The Digital Back-End (DBE) module digitizes analogue signals from the AFE, processes them to extract scientific data, and formats the output for transmission to the service platform using standard protocols. It manages telemetry operations, controlling onboard electronics and monitoring environmental parameters (e.g., temperature, voltage, current) to ensure system health over the mission. The DBE’s ADC-FPGA architecture, adapted from high-performance CubeSat missions, supports LARA’s demanding data processing requirements.

Key characteristics of the DBE include:

  • Analog-to-Digital Conversion: Dual channels at 600 MSPS (mega-samples per second), providing a 300 MHz acquisition bandwidth to fully capture the 30–300 MHz spectrum with Nyquist compliance.
  • Spectral Processing: Polyphase Filter Banks (FFT+FIR Filters) with 512/1024 bins (~292 kHz resolution), producing raw spectral data and all four Stokes parameters (I, Q, U, V) for polarimetric analysis.
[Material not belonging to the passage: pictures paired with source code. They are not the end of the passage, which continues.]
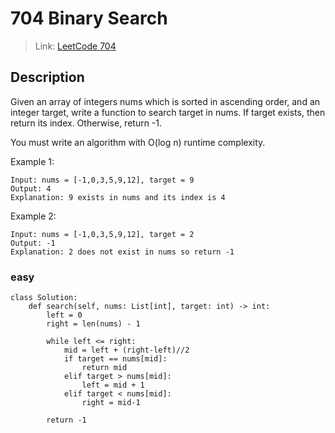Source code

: # 704 Binary Search
 > Link: [LeetCode 704](https://leetcode.com/problems/binary-search/description/)
 ## Description
Given an array of integers nums which is sorted in ascending order, and an integer target, write a function to search target in nums. If target exists, then return its index. Otherwise, return -1.

You must write an algorithm with O(log n) runtime complexity.

Example 1:
```
Input: nums = [-1,0,3,5,9,12], target = 9
Output: 4
Explanation: 9 exists in nums and its index is 4
```
Example 2:
```
Input: nums = [-1,0,3,5,9,12], target = 2
Output: -1
Explanation: 2 does not exist in nums so return -1
```
### easy
```
class Solution:
    def search(self, nums: List[int], target: int) -> int:
        left = 0
        right = len(nums) - 1
        
        while left <= right:
            mid = left + (right-left)//2
            if target == nums[mid]:
                return mid
            elif target > nums[mid]:
                left = mid + 1
            elif target < nums[mid]:
                right = mid-1
            
        return -1
```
  • Configurable Integration Time: Adjustable from 1 ms (transient detection, e.g., pulsars) to minutes (continuum sources), optimizing sensitivity and data volume.
  • Internal Storage: NAND flash capacity to store raw data, with overflow managed by prioritization algorithms.
  • Event Detection: The onboard logic identifies transients, triggering the storage and processing for downlink.
  • Synchronization: Precision timekeeping synchronized with ground stations for accurate timestamping.
  • Interfaces: CAN and UART interfaces for data output and control through FPGA Processors as communication interface with the instrument service platform.